On Citzenship, the 14th Amendment, and Political Discourse
Unless you live in a some sort of political cave, by now you know the United States Supreme Court ruled that the denial of Habeas Corpus to detainees held in Guantanamo Bay by the Military Commissions Act of 2006 is unconstitutional. It was a 5-4 split decision with the dissenters saying some very nasty things that makes one think they were not talking to the legal world at large, but rather trading in fear mongering so often employed by those convinced of the “Islamofascist” threat. However, it is not my intent to quibble with either side of the decision… I think it’s pretty clear I support the majority’s approach here. No, my problem is with the political discourse that has emerged since the decisions announcement.

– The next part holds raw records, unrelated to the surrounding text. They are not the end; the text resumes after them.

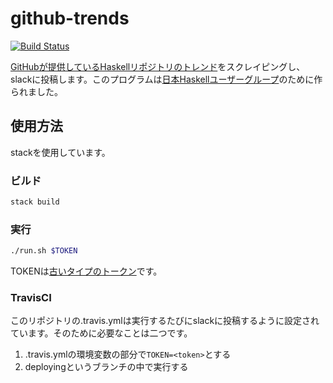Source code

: # github-trends

[![Build Status](https://travis-ci.org/Hexirp/github-trends.svg?branch=master)](https://travis-ci.org/Hexirp/github-trends)

[GitHubが提供しているHaskellリポジトリのトレンド](https://github.com/trending/haskell)をスクレイピングし、slackに投稿します。このプログラムは[日本Haskellユーザーグループ](https://haskell.jp)のために作られました。

## 使用方法

stackを使用しています。

### ビルド

```bash
stack build
```

### 実行

```bash
./run.sh $TOKEN
```

TOKENは[古いタイプのトークン](https://api.slack.com/custom-integrations/legacy-tokens)です。

### TravisCI

このリポジトリの.travis.ymlは実行するたびにslackに投稿するように設定されています。そのために必要なことは二つです。

1. .travis.ymlの環境変数の部分で`TOKEN=<token>`とする
2. deployingというブランチの中で実行する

Republicans in Congress, in particular Senators who have enough personal clout to actually matter, have declared they will do whatever it takes to undo this “harmful” decision. John McCain and Lindsay Graham have both spoken of legislative efforts to narrow the scope of the decision. This, in of itself, is fine. In fact, it’s what is supposed to happen. The political branches make a law, the Court review the law with facts, rules whether it passes Constitutional muster, and if it doesn’t, the political branches go and give it another try. The problem is when these Senators craft their words as combative… that they will fight for the little guy to see justice done in the face of an evil, overbearing Supreme Court. It makes it sound as if the Senators are white knights out to rectify deep wrongs inflicted upon the helpless, regardless of the consequences. Passing over the obvious fact that it is the Courts, not the Congress, that is trying to grant some small level of humanity to the helpless, this sort of dialog only serves to tarnish the view of the Court in the public eye. The long term consequences of that tarnishing is no worse that the presidential reputation destroying effects of the last eight years of the Bush Administration. The Courts are our courts, and when we tear them down, we do ourselves no service.

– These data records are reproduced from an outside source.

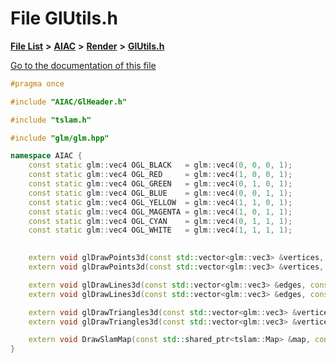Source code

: 

# File GlUtils.h

[**File List**](files.md) **>** [**AIAC**](dir_21da83368f7816722f2b707a7b03c84f.md) **>** [**Render**](dir_4231f99b70cbd7a69a19f070b3954fcb.md) **>** [**GlUtils.h**](GlUtils_8h.md)

[Go to the documentation of this file](GlUtils_8h.md)


```C++
#pragma once

#include "AIAC/GlHeader.h"

#include "tslam.h"

#include "glm/glm.hpp"

namespace AIAC {
    const static glm::vec4 OGL_BLACK   = glm::vec4(0, 0, 0, 1);
    const static glm::vec4 OGL_RED     = glm::vec4(1, 0, 0, 1);
    const static glm::vec4 OGL_GREEN   = glm::vec4(0, 1, 0, 1);
    const static glm::vec4 OGL_BLUE    = glm::vec4(0, 0, 1, 1);
    const static glm::vec4 OGL_YELLOW  = glm::vec4(1, 1, 0, 1);
    const static glm::vec4 OGL_MAGENTA = glm::vec4(1, 0, 1, 1);
    const static glm::vec4 OGL_CYAN    = glm::vec4(0, 1, 1, 1);
    const static glm::vec4 OGL_WHITE   = glm::vec4(1, 1, 1, 1);

    
    extern void glDrawPoints3d(const std::vector<glm::vec3> &vertices, const std::vector<glm::vec4> &colors, GLfloat pointSize=1.0f);
    extern void glDrawPoints3d(const std::vector<glm::vec3> &vertices, const glm::vec4 &color, GLfloat pointSize=1.0f);

    extern void glDrawLines3d(const std::vector<glm::vec3> &edges, const std::vector<glm::vec4> &colors);
    extern void glDrawLines3d(const std::vector<glm::vec3> &edges, const glm::vec4 &color);

    extern void glDrawTriangles3d(const std::vector<glm::vec3> &vertices, const std::vector<uint32_t> &indices, const std::vector<glm::vec4> &colors);
    extern void glDrawTriangles3d(const std::vector<glm::vec3> &vertices, const std::vector<uint32_t> &indices, const glm::vec4 &colors);

    extern void DrawSlamMap(const std::shared_ptr<tslam::Map> &map, const glm::vec4 &color, float pointSize=1);
}
```



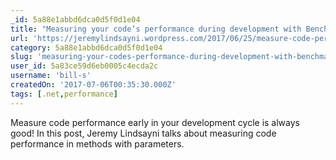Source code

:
 ```yaml
---
_id: 5a88e1abbd6dca0d5f0d1e04
title: "Measuring your code’s performance during development with BenchmarkDotNet - Methods with parameters"
url: 'https://jeremylindsayni.wordpress.com/2017/06/25/measure-code-performance-during-development-with-benchmarkdotnet-part-2-methods-with-data-transfer-object-parameters/'
category: 5a88e1abbd6dca0d5f0d1e04
slug: 'measuring-your-codes-performance-during-development-with-benchmarkdotnet-methods-with-parameters'
user_id: 5a83ce59d6eb0005c4ecda2c
username: 'bill-s'
createdOn: '2017-07-06T00:35:30.000Z'
tags: [.net,performance]
---
```


Measure code performance early in your development cycle is always good! In this post, Jeremy Lindsayni talks about measuring code performance in methods with parameters.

This, however, is just a minor quibble… my real objection is to the language used to vilify not the Court itself, but the decision they rendered. Here is a typical example from John McCain, “[the detainees] are not citizens, they do not have the rights of citizens.” This is a true statement. The detainees are not citizens, and ergo do not have the rights of citizenship. So what?
Implicit in Sen. McCain’s language is that the rights granted by the Constitution are to be enjoyed by citizens, and citizens alone. Three interesting observations emerge from the language.
First, a simple word frequency analysis (a common tool of political scientist) of the United States Constitution reveals that the drafters and subsequent amenders were not very interested in the concept of citizenship beyond the right to vote. The term appears in the Constitution (including amendments) a grand total of of nine times. Five instances are in relation to the federal and state privileges and immunities clauses (more on that in a moment) and the other four times relate to voting rights or apportionment of representatives.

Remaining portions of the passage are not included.